*** Block opens ***

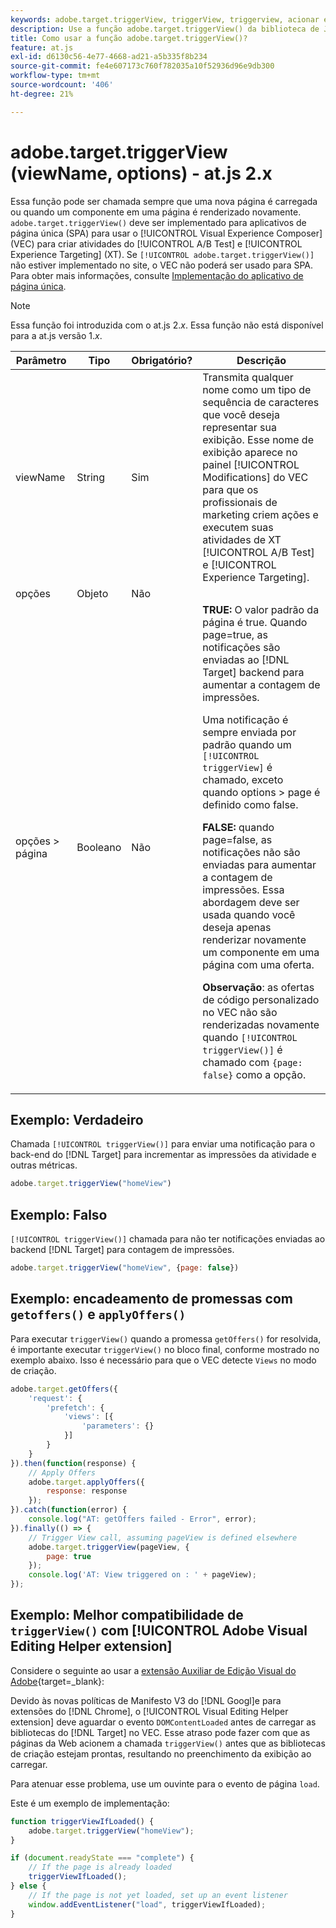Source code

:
 ```yaml
---
keywords: adobe.target.triggerView, triggerView, triggerview, acionar exibição, at.js, funções, função, viewName, viewname, nome da exibição, adobe.target.triggerView1
description: Use a função adobe.target.triggerView() da biblioteca de JavaScript do  [!DNL Adobe Target] at.js para usar em Aplicativos de página única (SPA). (at.js 2.x)
title: Como usar a função adobe.target.triggerView()?
feature: at.js
exl-id: d6130c56-4e77-4668-ad21-a5b335f8b234
source-git-commit: fe4e607173c760f782035a10f52936d96e9db300
workflow-type: tm+mt
source-wordcount: '406'
ht-degree: 21%

---
```


# adobe.target.triggerView (viewName, options) - at.js 2.x

Essa função pode ser chamada sempre que uma nova página é carregada ou quando um componente em uma página é renderizado novamente. `adobe.target.triggerView()` deve ser implementado para aplicativos de página única (SPA) para usar o [!UICONTROL Visual Experience Composer] (VEC) para criar atividades do [!UICONTROL A/B Test] e [!UICONTROL Experience Targeting] (XT). Se `[!UICONTROL adobe.target.triggerView()]` não estiver implementado no site, o VEC não poderá ser usado para SPA. Para obter mais informações, consulte [Implementação do aplicativo de página única](/help/dev/implement/client-side/atjs/how-to-deployatjs/target-atjs-single-page-application.md).

>[!NOTE]
>
>Essa função foi introduzida com o at.js 2.*x*. Essa função não está disponível para a at.js versão 1.*x*.

| Parâmetro | Tipo | Obrigatório? | Descrição |
| --- | --- | --- | --- |
| viewName | String | Sim | Transmita qualquer nome como um tipo de sequência de caracteres que você deseja representar sua exibição. Esse nome de exibição aparece no painel [!UICONTROL Modifications] do VEC para que os profissionais de marketing criem ações e executem suas atividades de XT [!UICONTROL A/B Test] e [!UICONTROL Experience Targeting]. |
| opções | Objeto | Não |  |
| opções > página | Booleano | Não | **TRUE:** O valor padrão da página é true. Quando page=true, as notificações são enviadas ao [!DNL Target] backend para aumentar a contagem de impressões.<P>Uma notificação é sempre enviada por padrão quando um `[!UICONTROL triggerView]` é chamado, exceto quando options > page é definido como false.<P>**FALSE:** quando page=false, as notificações não são enviadas para aumentar a contagem de impressões. Essa abordagem deve ser usada quando você deseja apenas renderizar novamente um componente em uma página com uma oferta.<P>**Observação**: as ofertas de código personalizado no VEC não são renderizadas novamente quando `[!UICONTROL triggerView()]` é chamado com `{page: false}` como a opção. |

## Exemplo: Verdadeiro

Chamada `[!UICONTROL triggerView()]` para enviar uma notificação para o back-end do [!DNL Target] para incrementar as impressões da atividade e outras métricas.

```javascript {line-numbers="true"}
adobe.target.triggerView("homeView")
```

## Exemplo: Falso

`[!UICONTROL triggerView()]` chamada para não ter notificações enviadas ao backend [!DNL Target] para contagem de impressões.

```javascript {line-numbers="true"}
adobe.target.triggerView("homeView", {page: false})
```

## Exemplo: encadeamento de promessas com `getoffers()` e `applyOffers()`

Para executar `triggerView()` quando a promessa `getOffers()` for resolvida, é importante executar `triggerView()` no bloco final, conforme mostrado no exemplo abaixo. Isso é necessário para que o VEC detecte `Views` no modo de criação.

```javascript {line-numbers="true"}
adobe.target.getOffers({
    'request': {
        'prefetch': {
            'views': [{
                'parameters': {}
            }]
        }
    }
}).then(function(response) {
    // Apply Offers
    adobe.target.applyOffers({
        response: response
    });
}).catch(function(error) {
    console.log("AT: getOffers failed - Error", error);
}).finally(() => {
    // Trigger View call, assuming pageView is defined elsewhere
    adobe.target.triggerView(pageView, {
        page: true
    });
    console.log('AT: View triggered on : ' + pageView);
});
```

## Exemplo: Melhor compatibilidade de `triggerView()` com [!UICONTROL Adobe Visual Editing Helper extension]

Considere o seguinte ao usar a [extensão Auxiliar de Edição Visual do Adobe](https://experienceleague.adobe.com/pt-br/docs/target/using/experiences/vec/troubleshoot-composer/visual-editing-helper-extension){target=_blank}:

Devido às novas políticas de Manifesto V3 do [!DNL Googl]e para extensões do [!DNL Chrome], o [!UICONTROL Visual Editing Helper extension] deve aguardar o evento `DOMContentLoaded` antes de carregar as bibliotecas do [!DNL Target] no VEC. Esse atraso pode fazer com que as páginas da Web acionem a chamada `triggerView()` antes que as bibliotecas de criação estejam prontas, resultando no preenchimento da exibição ao carregar.

Para atenuar esse problema, use um ouvinte para o evento de página `load`.

Este é um exemplo de implementação:

```javascript
function triggerViewIfLoaded() {
    adobe.target.triggerView("homeView");
}

if (document.readyState === "complete") {
    // If the page is already loaded
    triggerViewIfLoaded();
} else {
    // If the page is not yet loaded, set up an event listener
    window.addEventListener("load", triggerViewIfLoaded);
}
```


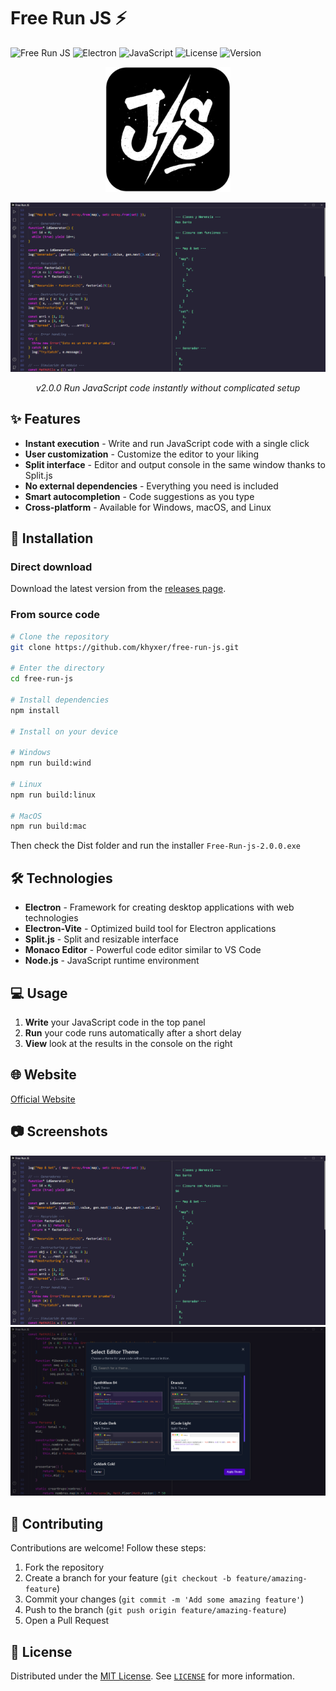 # Free Run JS ⚡

![Free Run JS](https://img.shields.io/badge/Free%20Run%20JS-⚡-black)
![Electron](https://img.shields.io/badge/Electron-✓-blue)
![JavaScript](https://img.shields.io/badge/JavaScript-ES6+-yellow)
![License](https://img.shields.io/badge/License-MIT-green)
![Version](https://img.shields.io/badge/Version-2.0.0-blue)

<p align="center">
  <img src="./resources/logo-run-js.webp" width="200" alt="Free Run JS Logo">
</p>

<div align="center">
  <img src="./resources/preview-v3.png" alt="Free Run JS Screenshot" />
  <p><em>v2.0.0 Run JavaScript code instantly without complicated setup</em></p>
</div>

## ✨ Features

- **Instant execution** - Write and run JavaScript code with a single click
- **User customization** - Customize the editor to your liking
- **Split interface** - Editor and output console in the same window thanks to Split.js
- **No external dependencies** - Everything you need is included
- **Smart autocompletion** - Code suggestions as you type
- **Cross-platform** - Available for Windows, macOS, and Linux

## 🚀 Installation

### Direct download

Download the latest version from the [releases page](https://github.com/khyxer/free-run-js/releases).

### From source code

```bash
# Clone the repository
git clone https://github.com/khyxer/free-run-js.git

# Enter the directory
cd free-run-js

# Install dependencies
npm install

# Install on your device

# Windows
npm run build:wind

# Linux
npm run build:linux

# MacOS
npm run build:mac
```

Then check the Dist folder and run the installer `Free-Run-js-2.0.0.exe`

## 🛠️ Technologies

- **Electron** - Framework for creating desktop applications with web technologies
- **Electron-Vite** - Optimized build tool for Electron applications
- **Split.js** - Split and resizable interface
- **Monaco Editor** - Powerful code editor similar to VS Code
- **Node.js** - JavaScript runtime environment

## 💻 Usage

1. **Write** your JavaScript code in the top panel
2. **Run** your code runs automatically after a short delay
3. **View** look at the results in the console on the right

## 🌐 Website
[Official Website](https://freerunjs.vercel.app/)

## 📷 Screenshots

<div align="center">
  <img src="./resources/preview-v3.png" alt="Dark Mode" />
  <img src="./resources/preview-modal.png" alt="Modals" />
</div>

## 🤝 Contributing

Contributions are welcome! Follow these steps:

1. Fork the repository
2. Create a branch for your feature (`git checkout -b feature/amazing-feature`)
3. Commit your changes (`git commit -m 'Add some amazing feature'`)
4. Push to the branch (`git push origin feature/amazing-feature`)
5. Open a Pull Request

## 📜 License

Distributed under the [MIT License](./LICENSE). See [`LICENSE`](./LICENSE) for more information.
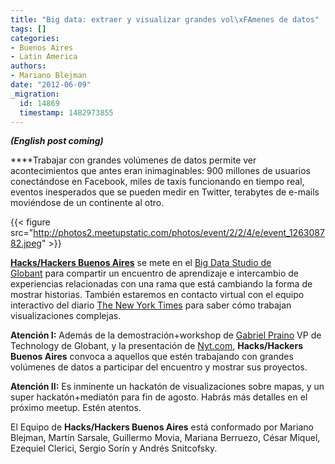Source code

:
 ```yaml
---
title: "Big data: extraer y visualizar grandes vol\xFAmenes de datos"
tags: []
categories:
- Buenos Aires
- Latin America
authors:
- Mariano Blejman
date: "2012-06-09"
_migration:
  id: 14869
  timestamp: 1482973855
---
```


**_(English post coming)_**

****Trabajar con grandes volúmenes de datos permite ver acontecimientos que antes eran inimaginables: 900 millones de usuarios conectándose en Facebook, miles de taxis funcionando en tiempo real, eventos inesperados que se pueden medir en Twitter, terabytes de e-mails moviéndose de un continente al otro.

{{< figure src="http://photos2.meetupstatic.com/photos/event/2/2/4/e/event_126308782.jpeg" >}}

[**Hacks/Hackers Buenos Aires**][1] se mete en el [Big Data Studio de Globant][2] para compartir un encuentro de aprendizaje e intercambio de experiencias relacionadas con una rama que está cambiando la forma de mostrar historias. También estaremos en contacto virtual con el equipo interactivo del diario [The New York Times][3] para saber cómo trabajan visualizaciones complejas.

**Atención I:** Además de la demostración+workshop de [Gabriel Praino][4] VP de Technology de Globant, y la presentación de [Nyt.com][3], **Hacks/Hackers Buenos Aires** convoca a aquellos que estén trabajando con grandes volúmenes de datos a participar del encuentro y mostrar sus proyectos.

**Atención II:** Es inminente un hackatón de visualizaciones sobre mapas, y un super hackatón+mediatón para fin de agosto. Habrás más detalles en el próximo meetup. Estén atentos.

El Equipo de **Hacks/Hackers Buenos Aires** está conformado por Mariano Blejman, Martín Sarsale, Guillermo Movia, Mariana Berruezo, César Miquel, Ezequiel Clerici, Sergio Sorín y Andrés Snitcofsky.

 [1]: http://meetupba.hackshackers.com/
 [2]: http://www.globant.com/Content/Studios/High_Performance_Computing/
 [3]: http://www.nyt.com/
 [4]: http://www.linkedin.com/e/73l8dh-h018iol1-3q/fpg/3329648/EML-inv-acc-prof/?hs=false&tok=21q0W64KEaQ581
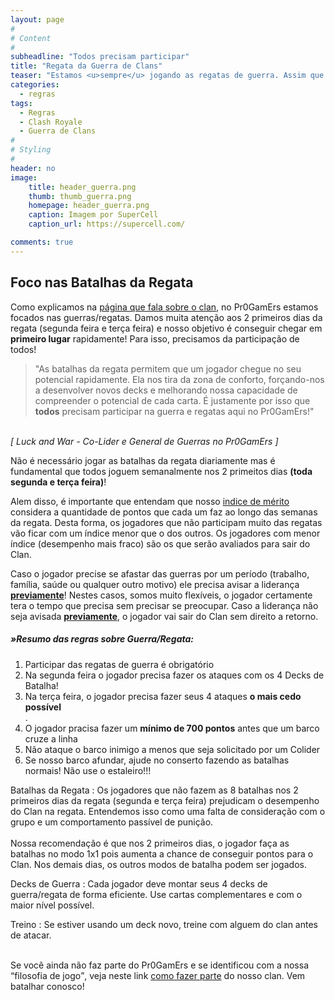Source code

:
 ```yaml
---
layout: page
#
# Content
#
subheadline: "Todos precisam participar"
title: "Regata da Guerra de Clans"
teaser: "Estamos <u>sempre</u> jogando as regatas de guerra. Assim que acaba uma, começamos a outra."
categories:
  - regras
tags:
  - Regras
  - Clash Royale
  - Guerra de Clans
#
# Styling
#
header: no
image:
    title: header_guerra.png
    thumb: thumb_guerra.png
    homepage: header_guerra.png
    caption: Imagem por SuperCell
    caption_url: https://supercell.com/

comments: true    
---
```


## Foco nas Batalhas da Regata

Como explicamos na <a href="{{ site.url }}{{ site.baseurl }}/sobre" target="_blank">página que fala sobre o clan,</a> no Pr0GamErs estamos focados nas guerras/regatas. Damos muita atenção aos 2 primeiros dias da regata (segunda feira e terça feira) e nosso objetivo é conseguir chegar em <strong>primeiro lugar</strong> rapidamente! Para isso, precisamos da participação de todos!
<br>
<blockquote>
<span class="teaser-short">"As batalhas da regata permitem que um jogador chegue no seu potencial rapidamente. Ela nos tira da zona de conforto, forçando-nos a desenvolver novos decks e melhorando nossa capacidade de compreender o potencial de cada carta. É justamente por isso que <strong>todos</strong> precisam participar na guerra e regatas aqui no Pr0GamErs!"</span></blockquote><br>
<cite>[ Luck and War - Co-Lider e General de Guerras no Pr0GamErs ]</cite> 
<br>

Não é necessário jogar as batalhas da regata diariamente mas é fundamental que todos joguem semanalmente nos 2 primeitos dias <strong>(toda segunda e terça feira)</strong>!


Alem disso, é importante que entendam que nosso <a href="{{ site.url }}{{ site.baseurl }}/regras/indice_de_merito" target="_blank">indice de mérito</a> considera a quantidade de pontos que cada um faz ao longo das semanas da regata. Desta forma, os jogadores que não participam muito das regatas vão ficar com um índice menor que o dos outros. Os jogadores com menor índice (desempenho mais fraco) são os que serão avaliados para sair do Clan. 
 <br>

Caso o jogador precise se afastar das guerras por um período (trabalho, família, saúde ou qualquer outro motivo) ele precisa avisar a liderança <strong><u>previamente</u></strong>! Nestes casos, somos muito flexíveis, o jogador certamente tera o tempo que precisa sem precisar se preocupar. Caso a liderança não seja avisada <strong><u>previamente</u></strong>, o jogador vai sair do Clan sem direito a retorno.


##### »Resumo das regras sobre Guerra/Regata:

<ol>
  <li>Participar das regatas de guerra é obrigatório</li>
  <li>Na segunda feira o jogador precisa fazer os ataques com os 4 Decks de Batalha!</li>
  <li>Na terça feira, o jogador precisa fazer seus 4 ataques <strong>o mais cedo possível</strong></li>.
  <li>O jogador pracisa fazer um <strong>mínimo de 700 pontos</strong> antes que um barco cruze a linha</li>
  <li>Não ataque o barco inimigo a menos que seja solicitado por um Colider</li>
  <li>Se nosso barco afundar, ajude no conserto fazendo as batalhas normais! Não use o estaleiro!!!</li>
</ol>

Batalhas da Regata
: Os jogadores que não fazem as 8 batalhas nos 2 primeiros dias da regata (segunda e terça feira) prejudicam o desempenho do Clan na regata. Entendemos isso como uma falta de consideração com o grupo e um comportamento passível de punição. <br><br>
Nossa recomendação é que nos 2 primeiros dias, o jogador faça as batalhas no modo 1x1 pois aumenta a chance de conseguir pontos para o Clan. Nos demais dias, os outros modos de batalha podem ser jogados.

Decks de Guerra
: Cada jogador deve montar seus 4 decks de guerra/regata de forma eficiente. Use cartas complementares e com o maior nível possível.

Treino
: Se estiver usando um deck novo, treine com alguem do clan antes de atacar. <br><br>

Se você ainda não faz parte do Pr0GamErs e se identificou com a nossa <q>filosofia de jogo</q>, veja neste link <a href="{{ site.url }}{{ site.baseurl }}/regras/faca_parte_do_pr0gamers" target="_blank">como fazer parte</a> do nosso clan. Vem batalhar conosco!


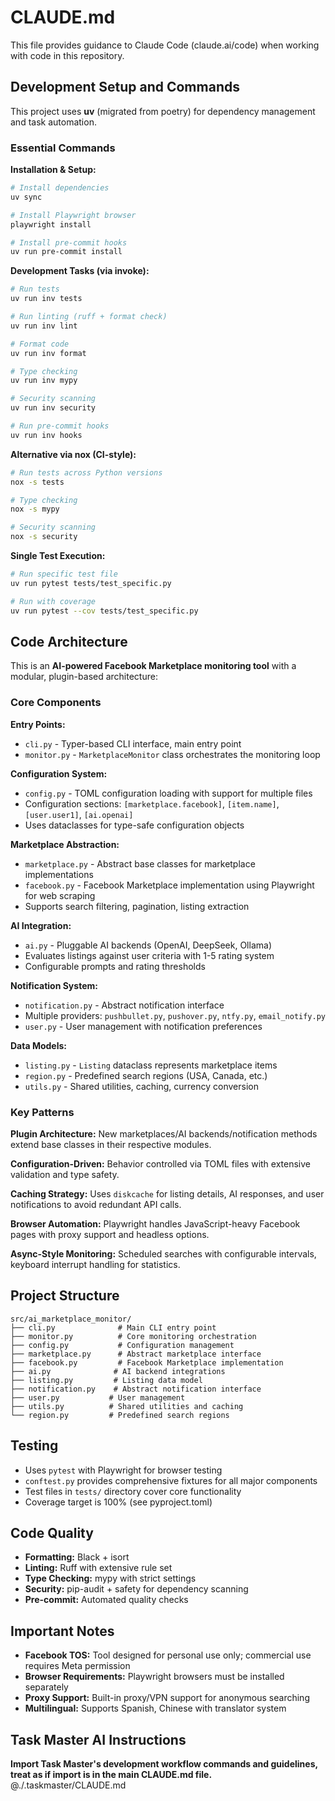# CLAUDE.md

This file provides guidance to Claude Code (claude.ai/code) when working with code in this repository.

## Development Setup and Commands

This project uses **uv** (migrated from poetry) for dependency management and task automation.

### Essential Commands

**Installation & Setup:**
```bash
# Install dependencies
uv sync

# Install Playwright browser
playwright install

# Install pre-commit hooks
uv run pre-commit install
```

**Development Tasks (via invoke):**
```bash
# Run tests
uv run inv tests

# Run linting (ruff + format check)
uv run inv lint

# Format code
uv run inv format

# Type checking
uv run inv mypy

# Security scanning
uv run inv security

# Run pre-commit hooks
uv run inv hooks
```

**Alternative via nox (CI-style):**
```bash
# Run tests across Python versions
nox -s tests

# Type checking
nox -s mypy

# Security scanning
nox -s security
```

**Single Test Execution:**
```bash
# Run specific test file
uv run pytest tests/test_specific.py

# Run with coverage
uv run pytest --cov tests/test_specific.py
```

## Code Architecture

This is an **AI-powered Facebook Marketplace monitoring tool** with a modular, plugin-based architecture:

### Core Components

**Entry Points:**
- `cli.py` - Typer-based CLI interface, main entry point
- `monitor.py` - `MarketplaceMonitor` class orchestrates the monitoring loop

**Configuration System:**
- `config.py` - TOML configuration loading with support for multiple files
- Configuration sections: `[marketplace.facebook]`, `[item.name]`, `[user.user1]`, `[ai.openai]`
- Uses dataclasses for type-safe configuration objects

**Marketplace Abstraction:**
- `marketplace.py` - Abstract base classes for marketplace implementations
- `facebook.py` - Facebook Marketplace implementation using Playwright for web scraping
- Supports search filtering, pagination, listing extraction

**AI Integration:**
- `ai.py` - Pluggable AI backends (OpenAI, DeepSeek, Ollama)
- Evaluates listings against user criteria with 1-5 rating system
- Configurable prompts and rating thresholds

**Notification System:**
- `notification.py` - Abstract notification interface
- Multiple providers: `pushbullet.py`, `pushover.py`, `ntfy.py`, `email_notify.py`
- `user.py` - User management with notification preferences

**Data Models:**
- `listing.py` - `Listing` dataclass represents marketplace items
- `region.py` - Predefined search regions (USA, Canada, etc.)
- `utils.py` - Shared utilities, caching, currency conversion

### Key Patterns

**Plugin Architecture:** New marketplaces/AI backends/notification methods extend base classes in their respective modules.

**Configuration-Driven:** Behavior controlled via TOML files with extensive validation and type safety.

**Caching Strategy:** Uses `diskcache` for listing details, AI responses, and user notifications to avoid redundant API calls.

**Browser Automation:** Playwright handles JavaScript-heavy Facebook pages with proxy support and headless options.

**Async-Style Monitoring:** Scheduled searches with configurable intervals, keyboard interrupt handling for statistics.

## Project Structure

```
src/ai_marketplace_monitor/
├── cli.py              # Main CLI entry point
├── monitor.py          # Core monitoring orchestration
├── config.py           # Configuration management
├── marketplace.py      # Abstract marketplace interface
├── facebook.py         # Facebook Marketplace implementation
├── ai.py              # AI backend integrations
├── listing.py         # Listing data model
├── notification.py    # Abstract notification interface
├── user.py           # User management
├── utils.py          # Shared utilities and caching
└── region.py         # Predefined search regions
```

## Testing

- Uses `pytest` with Playwright for browser testing
- `conftest.py` provides comprehensive fixtures for all major components
- Test files in `tests/` directory cover core functionality
- Coverage target is 100% (see pyproject.toml)

## Code Quality

- **Formatting:** Black + isort
- **Linting:** Ruff with extensive rule set
- **Type Checking:** mypy with strict settings
- **Security:** pip-audit + safety for dependency scanning
- **Pre-commit:** Automated quality checks

## Important Notes

- **Facebook TOS:** Tool designed for personal use only; commercial use requires Meta permission
- **Browser Requirements:** Playwright browsers must be installed separately
- **Proxy Support:** Built-in proxy/VPN support for anonymous searching
- **Multilingual:** Supports Spanish, Chinese with translator system

## Task Master AI Instructions
**Import Task Master's development workflow commands and guidelines, treat as if import is in the main CLAUDE.md file.**
@./.taskmaster/CLAUDE.md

*** Block closes ***

Wherever the word "homeView" appears in the data, return the whole line.

#### Response
adobe.target.triggerView("homeView")
adobe.target.triggerView("homeView", {page: false})
    adobe.target.triggerView("homeView");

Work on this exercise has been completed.